Paul Raskin is the founding president of the Tellus Institute, which has conducted over 3,500 research and policy projects throughout the world on environmental issues, resource planning, scenario analysis, and sustainable development. His research and writing has centered on propagating the Great Transition. Raskin has served as a lead author on a number of high-profile international reports, including the U.S. National Academy of Science's Board on Sustainability, the Millennium Ecosystem Assessment, the United Nations Environment Programme's Global Environment Outlook, the Earth Charter, and the Intergovernmental Panel on Climate Change (IPCC) Third Assessment Report.

== Background ==
Born in Chicago in 1942, Raskin was raised in California, receiving a B.A. in physics and philosophy in 1964 from the University of California, Berkeley, where his senior thesis was supervised by philosopher of science Paul Feyerabend. He went on to earn a Ph.D. in theoretical physics from Columbia University in 1970, and taught at the university level, becoming Chair of an interdisciplinary department at the State University of New York at Albany in 1973. In 1976, he co-founded the Tellus Institute, a non-profit research ad policy organization, where he has directed an interdisciplinary team working on environmental, resource, and development issues throughout the world. Raskin also founded the U.S. center of the Stockholm Environment Institute in 1989, the Global Scenario Group (GSG) in 1995, and the Great Transition Initiative (GTI) in 2003.

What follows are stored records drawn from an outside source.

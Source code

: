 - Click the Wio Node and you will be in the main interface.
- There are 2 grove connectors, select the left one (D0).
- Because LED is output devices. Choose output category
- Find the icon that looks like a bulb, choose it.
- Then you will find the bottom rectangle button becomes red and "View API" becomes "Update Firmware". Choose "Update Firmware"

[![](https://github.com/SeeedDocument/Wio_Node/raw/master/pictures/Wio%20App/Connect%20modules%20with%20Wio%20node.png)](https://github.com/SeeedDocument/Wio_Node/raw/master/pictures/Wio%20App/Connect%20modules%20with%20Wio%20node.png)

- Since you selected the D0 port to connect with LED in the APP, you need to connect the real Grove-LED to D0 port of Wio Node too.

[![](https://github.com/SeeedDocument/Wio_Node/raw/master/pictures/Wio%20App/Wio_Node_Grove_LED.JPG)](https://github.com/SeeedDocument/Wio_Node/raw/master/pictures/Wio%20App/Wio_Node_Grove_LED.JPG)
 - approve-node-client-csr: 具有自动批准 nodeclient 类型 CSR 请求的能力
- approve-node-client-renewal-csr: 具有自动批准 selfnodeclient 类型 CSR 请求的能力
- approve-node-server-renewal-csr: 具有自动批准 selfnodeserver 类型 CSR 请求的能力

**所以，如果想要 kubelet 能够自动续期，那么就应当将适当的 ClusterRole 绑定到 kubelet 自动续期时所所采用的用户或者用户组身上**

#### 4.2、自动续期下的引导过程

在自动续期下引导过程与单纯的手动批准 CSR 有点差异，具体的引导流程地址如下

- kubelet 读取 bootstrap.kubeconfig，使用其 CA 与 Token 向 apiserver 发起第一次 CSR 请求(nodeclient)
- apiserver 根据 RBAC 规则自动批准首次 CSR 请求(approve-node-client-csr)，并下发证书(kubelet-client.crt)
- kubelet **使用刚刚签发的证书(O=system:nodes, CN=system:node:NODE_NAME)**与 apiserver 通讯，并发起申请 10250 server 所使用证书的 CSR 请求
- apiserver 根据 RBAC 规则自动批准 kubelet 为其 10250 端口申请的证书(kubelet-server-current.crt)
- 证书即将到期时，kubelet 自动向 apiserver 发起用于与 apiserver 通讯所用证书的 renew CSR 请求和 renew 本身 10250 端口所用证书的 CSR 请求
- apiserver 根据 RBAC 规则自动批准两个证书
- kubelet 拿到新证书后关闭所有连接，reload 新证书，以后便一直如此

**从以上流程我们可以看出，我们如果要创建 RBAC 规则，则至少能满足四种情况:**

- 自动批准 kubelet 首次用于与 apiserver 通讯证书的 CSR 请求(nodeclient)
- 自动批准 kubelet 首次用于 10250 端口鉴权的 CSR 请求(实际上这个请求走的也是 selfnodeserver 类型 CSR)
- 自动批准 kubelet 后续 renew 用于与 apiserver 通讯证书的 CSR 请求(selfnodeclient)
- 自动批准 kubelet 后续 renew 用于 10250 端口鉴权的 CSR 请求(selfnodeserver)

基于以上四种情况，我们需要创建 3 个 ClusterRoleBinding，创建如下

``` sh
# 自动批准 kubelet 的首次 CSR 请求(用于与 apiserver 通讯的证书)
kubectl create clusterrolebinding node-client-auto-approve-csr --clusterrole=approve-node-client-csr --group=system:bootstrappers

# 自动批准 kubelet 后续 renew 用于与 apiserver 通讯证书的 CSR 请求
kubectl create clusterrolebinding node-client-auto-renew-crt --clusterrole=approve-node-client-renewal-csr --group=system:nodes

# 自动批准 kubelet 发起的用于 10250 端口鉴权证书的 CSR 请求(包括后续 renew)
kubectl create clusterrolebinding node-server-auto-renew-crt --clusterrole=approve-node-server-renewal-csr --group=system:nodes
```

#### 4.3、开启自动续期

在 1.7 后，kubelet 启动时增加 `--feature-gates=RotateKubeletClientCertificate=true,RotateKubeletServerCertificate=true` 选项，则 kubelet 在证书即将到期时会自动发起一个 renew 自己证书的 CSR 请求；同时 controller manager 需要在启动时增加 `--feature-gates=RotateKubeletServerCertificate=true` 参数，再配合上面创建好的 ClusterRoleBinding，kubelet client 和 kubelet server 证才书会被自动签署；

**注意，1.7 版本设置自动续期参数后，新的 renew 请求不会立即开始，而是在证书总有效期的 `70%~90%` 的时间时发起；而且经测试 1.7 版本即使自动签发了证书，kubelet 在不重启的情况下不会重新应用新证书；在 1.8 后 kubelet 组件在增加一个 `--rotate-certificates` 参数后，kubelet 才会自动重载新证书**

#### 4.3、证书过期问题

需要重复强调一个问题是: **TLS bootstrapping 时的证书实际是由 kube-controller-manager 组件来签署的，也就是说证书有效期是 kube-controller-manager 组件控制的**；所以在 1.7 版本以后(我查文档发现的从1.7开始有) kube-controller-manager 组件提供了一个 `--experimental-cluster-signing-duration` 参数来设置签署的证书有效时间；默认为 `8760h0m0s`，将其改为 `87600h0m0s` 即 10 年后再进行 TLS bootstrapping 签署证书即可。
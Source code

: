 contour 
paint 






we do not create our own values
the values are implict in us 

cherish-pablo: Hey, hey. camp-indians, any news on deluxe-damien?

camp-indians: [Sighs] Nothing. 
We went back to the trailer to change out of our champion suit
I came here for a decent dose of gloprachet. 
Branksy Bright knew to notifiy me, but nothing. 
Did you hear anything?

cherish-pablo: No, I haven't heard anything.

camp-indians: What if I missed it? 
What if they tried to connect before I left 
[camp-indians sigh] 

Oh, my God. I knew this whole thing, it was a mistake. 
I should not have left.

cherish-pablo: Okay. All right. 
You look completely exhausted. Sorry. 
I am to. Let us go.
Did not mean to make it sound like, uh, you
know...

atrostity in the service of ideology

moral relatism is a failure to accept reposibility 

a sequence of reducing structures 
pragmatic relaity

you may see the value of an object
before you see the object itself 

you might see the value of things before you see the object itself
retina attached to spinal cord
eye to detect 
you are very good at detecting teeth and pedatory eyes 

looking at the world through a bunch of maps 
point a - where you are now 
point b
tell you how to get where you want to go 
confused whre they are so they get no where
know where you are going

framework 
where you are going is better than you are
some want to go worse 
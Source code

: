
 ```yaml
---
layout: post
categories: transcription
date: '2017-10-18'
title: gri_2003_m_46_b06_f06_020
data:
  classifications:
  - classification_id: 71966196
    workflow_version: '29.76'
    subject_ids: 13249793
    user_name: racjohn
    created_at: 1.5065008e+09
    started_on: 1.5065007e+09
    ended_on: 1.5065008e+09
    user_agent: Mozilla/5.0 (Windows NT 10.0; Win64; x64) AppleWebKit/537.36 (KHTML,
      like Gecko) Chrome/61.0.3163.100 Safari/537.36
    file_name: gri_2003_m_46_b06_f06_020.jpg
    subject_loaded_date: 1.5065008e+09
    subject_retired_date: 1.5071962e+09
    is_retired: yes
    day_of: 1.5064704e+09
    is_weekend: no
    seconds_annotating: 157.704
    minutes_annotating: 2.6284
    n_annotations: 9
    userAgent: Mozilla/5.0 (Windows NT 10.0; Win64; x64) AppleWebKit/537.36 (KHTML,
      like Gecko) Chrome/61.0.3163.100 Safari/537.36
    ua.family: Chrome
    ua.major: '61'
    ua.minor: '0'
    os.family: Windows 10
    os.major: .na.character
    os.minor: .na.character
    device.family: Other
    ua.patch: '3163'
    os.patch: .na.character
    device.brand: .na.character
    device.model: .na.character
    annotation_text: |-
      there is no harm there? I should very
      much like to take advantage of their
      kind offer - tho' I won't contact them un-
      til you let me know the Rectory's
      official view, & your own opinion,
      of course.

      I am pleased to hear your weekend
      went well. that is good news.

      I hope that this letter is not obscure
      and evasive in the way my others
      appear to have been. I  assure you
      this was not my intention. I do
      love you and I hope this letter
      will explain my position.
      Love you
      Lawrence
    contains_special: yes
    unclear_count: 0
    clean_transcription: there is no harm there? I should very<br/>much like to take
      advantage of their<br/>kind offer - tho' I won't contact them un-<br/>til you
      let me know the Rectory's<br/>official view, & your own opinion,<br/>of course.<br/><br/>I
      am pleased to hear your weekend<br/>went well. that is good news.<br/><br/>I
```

== Research contributions ==

Dr. Raskin's research has evolved through several phases: energy and environmental planning, integrated freshwater assessment, climate change mitigation strategies, and sustainable development studies. He conceived, developed, and disseminated widely used planning models, including the Long-range Energy Alternatives Planning (LEAP) system in 1980 and the Water Evaluation And Planning (WEAP) system in 1990, both now maintained by the US Center of the Stockholm Environment Institute. More recently, he created PoleStar, a comprehensive framework for exploring alternative global, regional and national scenarios.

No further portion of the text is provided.